* Task directions *
Return all of the data exactly, with nothing left out but the pictures.
:: Data to use
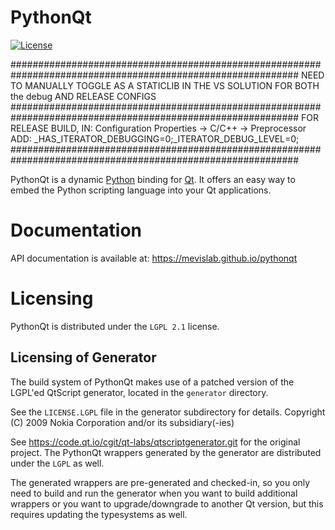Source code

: # PythonQt
[![License](https://img.shields.io/github/license/mevislab/pythonqt.svg?color=blue)](LICENSE)

############################################################################################################
NEED TO MANUALLY TOGGLE AS A STATICLIB IN THE VS SOLUTION FOR BOTH the debug AND RELEASE CONFIGS
############################################################################################################
FOR RELEASE BUILD, IN: Configuration Properties -> C/C++ -> Preprocessor
ADD: _HAS_ITERATOR_DEBUGGING=0;_ITERATOR_DEBUG_LEVEL=0;
############################################################################################################


PythonQt is a dynamic [Python](https://www.python.org) binding for [Qt](https://www.qt.io).
It offers an easy way to embed the Python scripting language into
your Qt applications.

# Documentation
API documentation is available at: https://mevislab.github.io/pythonqt

# Licensing
PythonQt is distributed under the `LGPL 2.1` license.

## Licensing of Generator
The build system of PythonQt makes use of a patched version of the LGPL'ed QtScript
generator, located in the `generator` directory.

See the `LICENSE.LGPL` file in the generator subdirectory for details.
Copyright (C) 2009 Nokia Corporation and/or its subsidiary(-ies)

See https://code.qt.io/cgit/qt-labs/qtscriptgenerator.git for the original project.
The PythonQt wrappers generated by the generator are distributed under the `LGPL`
as well.

The generated wrappers are pre-generated and checked-in, so you only
need to build and run the generator when you want to build additional wrappers
or you want to upgrade/downgrade to another Qt version, but this requires
updating the typesystems as well.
::::
* Task output *
Source code

: # PythonQt
[![License](https://img.shields.io/github/license/mevislab/pythonqt.svg?color=blue)](LICENSE)

############################################################################################################
NEED TO MANUALLY TOGGLE AS A STATICLIB IN THE VS SOLUTION FOR BOTH the debug AND RELEASE CONFIGS
############################################################################################################
FOR RELEASE BUILD, IN: Configuration Properties -> C/C++ -> Preprocessor
ADD: _HAS_ITERATOR_DEBUGGING=0;_ITERATOR_DEBUG_LEVEL=0;
############################################################################################################


PythonQt is a dynamic [Python](https://www.python.org) binding for [Qt](https://www.qt.io).
It offers an easy way to embed the Python scripting language into
your Qt applications.

# Documentation
API documentation is available at: https://mevislab.github.io/pythonqt

# Licensing
PythonQt is distributed under the `LGPL 2.1` license.

## Licensing of Generator
The build system of PythonQt makes use of a patched version of the LGPL'ed QtScript
generator, located in the `generator` directory.

See the `LICENSE.LGPL` file in the generator subdirectory for details.
Copyright (C) 2009 Nokia Corporation and/or its subsidiary(-ies)

See https://code.qt.io/cgit/qt-labs/qtscriptgenerator.git for the original project.
The PythonQt wrappers generated by the generator are distributed under the `LGPL`
as well.

The generated wrappers are pre-generated and checked-in, so you only
need to build and run the generator when you want to build additional wrappers
or you want to upgrade/downgrade to another Qt version, but this requires
updating the typesystems as well.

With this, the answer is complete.